Copyright © 2020 Albuquerque Journal
SANTA FE – A state employee will get about $1,400 in back wages after federal investigators found that New Mexico’s human services agency initially refused to grant her paid sick leave to care for her children amid the coronavirus pandemic.
The U.S. Department of Labor said Tuesday that the employee – a single mother of three – was unable to work from home while also watching her young children after the closure of schools.
The state Human Services Department – one of the agencies helping to coordinate New Mexico’s coronavirus response – initially refused to grant the leave the employee sought under a newly passed federal law, the Families First Coronavirus Response Act, federal officials said.
Human Services spokeswoman Jodi McGinnis Porter said the question about the time off came before the new law took effect last month.
The state, she said, “sought assistance from the U.S. Department of Labor on the interpretation of the leave act and whether the leave could be granted,” she said. “All of this happened before the effective date of the act.
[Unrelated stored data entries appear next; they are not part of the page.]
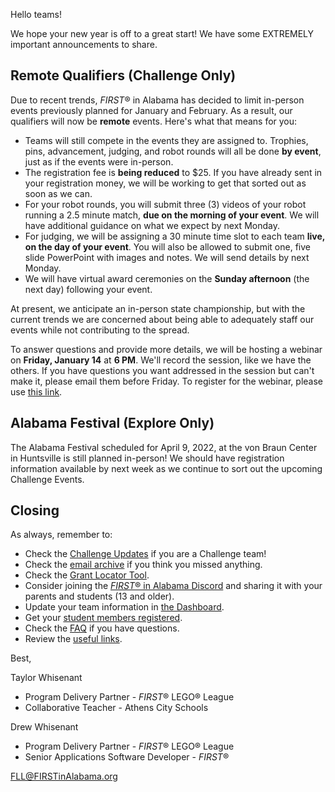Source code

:Hello teams!

We hope your new year is off to a great start! We have some EXTREMELY important announcements to share.


## Remote Qualifiers (Challenge Only)

Due to recent trends, *FIRST*&reg; in Alabama has decided to limit in-person events previously planned for January and February. As a result, our qualifiers will now be **remote** events. Here's what that means for you:
- Teams will still compete in the events they are assigned to. Trophies, pins, advancement, judging, and robot rounds will all be done **by event**, just as if the events were in-person.
- The registration fee is **being reduced** to \$25. If you have already sent in your registration money, we will be working to get that sorted out as soon as we can.
- For your robot rounds, you will submit three (3) videos of your robot running a 2.5 minute match, **due on the morning of your event**. We will have additional guidance on what we expect by next Monday.
- For judging, we will be assigning a 30 minute time slot to each team **live, on the day of your event**. You will also be allowed to submit one, five slide PowerPoint with images and notes. We will send details by next Monday.
- We will have virtual award ceremonies on the **Sunday afternoon** (the next day) following your event.

At present, we anticipate an in-person state championship, but with the current trends we are concerned about being able to adequately staff our events while not contributing to the spread.

To answer questions and provide more details, we will be hosting a webinar on **Friday, January 14** at **6 PM**. We'll record the session, like we have the others. If you have questions you want addressed in the session but can't make it, please email them before Friday. To register for the webinar, please use [this link](https://www.eventbrite.com/e/remote-qualifier-webinar-tickets-243343746697).


## Alabama Festival (Explore Only)

The Alabama Festival scheduled for April 9, 2022, at the von Braun Center in Huntsville is still planned in-person! We should have registration information available by next week as we continue to sort out the upcoming Challenge Events.


## Closing

As always, remember to:
- Check the [Challenge Updates](https://firstinspiresst01.blob.core.windows.net/first-forward/fll-challenge/fll-challenge-cargo-connect-challenge-updates.pdf) if you are a Challenge team!
- Check the [email archive](https://github.com/drewwhis/first-in-alabama/tree/main/2021-2022/email-blasts) if you think you missed anything.
- Check the [Grant Locator Tool](https://www.firstinspires.org/robotics/team-grants).
- Consider joining the [*FIRST*&reg; in Alabama Discord](http://discord.gg/7eyJvm3) and sharing it with your parents and students (13 and older).
- Update your team information in [the Dashboard](https://my.firstinspires.org/Dashboard/).
- Get your [student members registered](https://www.firstinspires.org/resource-library/youth-registration-system).
- Check the [FAQ](https://github.com/drewwhis/first-in-alabama/wiki/Frequently-Asked-Questions) if you have questions.
- Review the [useful links](https://github.com/drewwhis/first-in-alabama/wiki/Useful-Links).

Best,

Taylor Whisenant
- Program Delivery Partner - *FIRST*&reg; LEGO&reg; League
- Collaborative Teacher - Athens City Schools

Drew Whisenant
- Program Delivery Partner - *FIRST*&reg; LEGO&reg; League
- Senior Applications Software Developer - *FIRST*&reg;

FLL@FIRSTinAlabama.org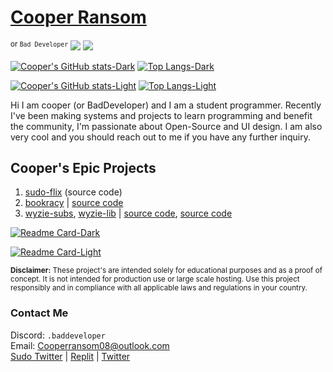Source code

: # [Cooper Ransom](https://cozi.lol)
<sup>or `Bad Developer`</sup> ![](https://komarev.com/ghpvc/?username=itzCozi&base=1226&style=flat)
![](https://komarev.com/ghpvc/?itzCozi&color=dc143c&style=for-the-badge&base=1000&abbreviated=true)  

<!-- Dark Mode -->
[![Cooper's GitHub stats-Dark](https://github-readme-stats.vercel.app/api?username=itzCozi&show_icons=true&theme=dark#gh-dark-mode-only)](https://github.com/itzCozi#gh-dark-mode-only) [![Top Langs-Dark](https://github-readme-stats.vercel.app/api/top-langs/?username=itzCozi&hide=css,gls,c&langs_count=6&layout=compact&theme=dark#gh-dark-mode-only)](https://github.com/itzCozi#gh-dark-mode-only)

<!-- Light Mode -->
[![Cooper's GitHub stats-Light](https://github-readme-stats.vercel.app/api?username=itzCozi&show_icons=true&theme=default#gh-light-mode-only)](https://github.com/itzCozi#gh-light-mode-only) [![Top Langs-Light](https://github-readme-stats.vercel.app/api/top-langs/?username=itzCozi&hide=css,gls,c&langs_count=6&layout=compact&theme=default#gh-light-mode-only)](https://github.com/itzCozi#gh-light-mode-only)

Hi I am cooper (or BadDeveloper) and I am a student programmer. Recently I've been making systems and projects to learn programming and benefit the community, I'm passionate about Open-Source and UI design. I am also very cool and you should reach out to me if you have any further inquiry.

## Cooper's Epic Projects
1. [sudo-flix](https://github.com/sussy-code) (source code)
2. [bookracy](https://bookracy.org) | [source code](https://github.com/bookracy)
3. [wyzie-subs](https://subs.wyzie.ru), [wyzie-lib](https://www.npmjs.com/package/wyzie-lib) | [source code](https://github.com/itzCozi/wyzie-subs), [source code](https://github.com/itzCozi/wyzie-lib)

<!-- Dark Mode -->
[![Readme Card-Dark](https://github-readme-stats.vercel.app/api/pin/?username=sussy-code&repo=smov&theme=dark#gh-dark-mode-only)](https://github.com/sussy-code/smov#gh-dark-mode-only)

<!-- Light Mode -->
[![Readme Card-Light](https://github-readme-stats.vercel.app/api/pin/?username=sussy-code&repo=smov&theme=default#gh-light-mode-only)](https://github.com/sussy-code/smov#gh-light-mode-only)

<sup>
<strong>Disclaimer:</strong> These project's are intended solely for educational purposes and as a proof of concept. It is not intended for production use or large scale hosting. Use this project responsibly and in compliance with all applicable laws and regulations in your country.
</sup>

### Contact Me
Discord: `.baddeveloper`  
Email: Cooperransom08@outlook.com  
[Sudo Twitter](https://x.com/sudoflix)  |  [Replit](https://replit.com/@cozi08)  |  [Twitter](https://x.com/lilmancoop420)

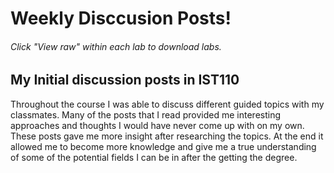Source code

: <h1>Weekly Disccusion Posts!</h1>
<h6>Click "View raw" within each lab to download labs.</h6>
<h2>My Initial discussion posts in IST110</h2>
Throughout the course I was able to discuss different guided topics with my classmates. Many of the posts that I read provided me interesting approaches and thoughts I would have never come up with on my own. These posts gave me more insight after researching the topics. At the end it allowed me to become more knowledge and give me a true understanding of some of the potential fields I can be in after the getting the degree.
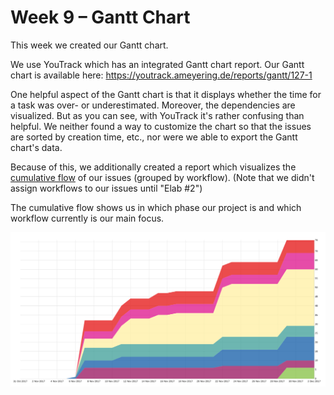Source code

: # Week 9 – Gantt Chart

This week we created our Gantt chart. 

We use YouTrack which has an integrated Gantt chart report. Our Gantt chart is available here: https://youtrack.ameyering.de/reports/gantt/127-1

One helpful aspect of the Gantt chart is that it displays whether the time for a task was over- or underestimated. Moreover, the dependencies are visualized. But as you can see, with YouTrack it's rather confusing than helpful. We neither found a way to customize the chart so that the issues are sorted by creation time, etc., nor were we able to export the Gantt chart's data.

Because of this, we additionally created a report which visualizes the [cumulative flow](https://youtrack.ameyering.de/reports/cumulativeFlow/140-0) of our issues (grouped by workflow).
(Note that we didn't assign workflows to our issues until "Elab #2")

The cumulative flow shows us in which phase our project is and which workflow currently is our main focus.

![cumulative flow](img/CumulativeFlow.png)
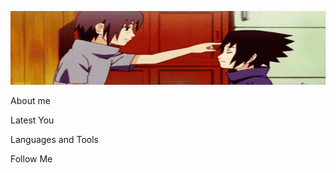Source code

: [![Header](https://github.com/hikarin8/hikarin8/blob/main/accets/172164%20(1).gif)](https://vk.com/hikarin.none)

About me

Latest You

Languages and Tools

Follow Me
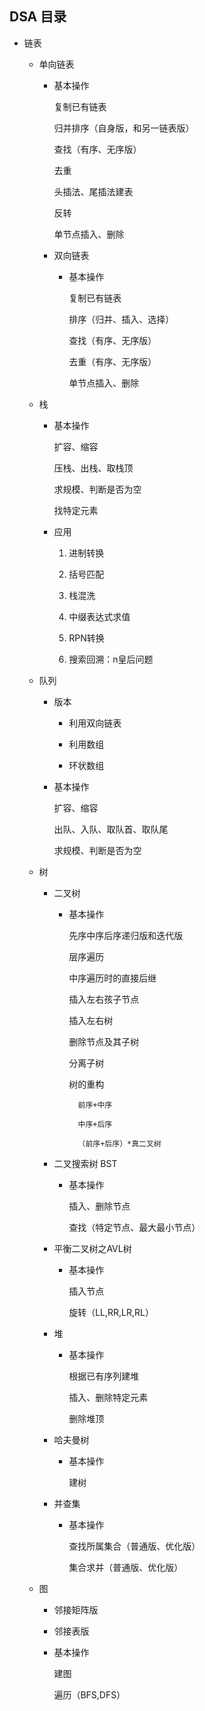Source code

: ## DSA 目录

* 链表
		
	* 单向链表
	
		* 基本操作
	
			复制已有链表
		
			归并排序（自身版，和另一链表版）
				
			查找（有序、无序版）
				
			去重
				
			头插法、尾插法建表
			
			反转
				
			单节点插入、删除
			
		* 双向链表
			
			* 基本操作
				
				复制已有链表
				
				排序（归并、插入、选择）
				
				查找（有序、无序版）
				
				去重（有序、无序版）
				
				单节点插入、删除
				
	* 栈
		
		* 基本操作
			
			扩容、缩容
			
			压栈、出栈、取栈顶
			
			求规模、判断是否为空
			
			找特定元素
		
		* 应用
			
			1. 进制转换
			
			2. 括号匹配
			
			3. 栈混洗
			
			4. 中缀表达式求值
			
			5. RPN转换
			
			6. 搜索回溯：n皇后问题
			
	* 队列
		
		* 版本
			
			* 利用双向链表
			
			* 利用数组
			
			* 环状数组
		
		* 基本操作
			
			扩容、缩容
			
			出队、入队、取队首、取队尾
			
			求规模、判断是否为空
			
	* 树
		
		* 二叉树
			
			* 基本操作
				
				先序中序后序递归版和迭代版
				
				层序遍历
				
				中序遍历时的直接后继
				
				插入左右孩子节点
				
				插入左右树
				
				删除节点及其子树
				
				分离子树
				
				树的重构
					
					前序+中序
					
					中序+后序
					
					（前序+后序）*真二叉树
		
		* 二叉搜索树 BST
			
			* 基本操作
				
				插入、删除节点
				
				查找（特定节点、最大最小节点）
		
		* 平衡二叉树之AVL树
			
			* 基本操作
				
				插入节点
				
				旋转（LL,RR,LR,RL）
			
		* 堆
			
			* 基本操作
				
				根据已有序列建堆
				
				插入、删除特定元素
				
				删除堆顶
		
		* 哈夫曼树
			
			* 基本操作
				
				建树
		
		* 并查集
			
			* 基本操作
				
				查找所属集合（普通版、优化版）
				
				集合求并（普通版、优化版）
		
	* 图
		
		* 邻接矩阵版
		
		* 邻接表版
		
		* 基本操作
			
			建图
			
			遍历（BFS,DFS）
The employee filled out the appropriate paperwork, and the leave was granted.”
The law, which went into effect April 1, allows employees to take leave when caring for children because of school closures, restrictions on child care centers or other disruptions caused by coronavirus.
Federal officials said the state cooperated with the investigation and resolved the dispute once it understood its responsibilities under the law.
“The U.S. Department of Labor will continue to educate employers, including state and local governments, through our website and extensive outreach efforts to ensure that workers and employers have the information they need about the benefits and protections of this new law,” Evelyn Sanchez, a wage and hour district director in the Labor Department, said in a written statement.
The department’s Wage and Hour Division has a website – www.dol.gov/agencies/whd/pandemic – to help employees and their employers understand the new law.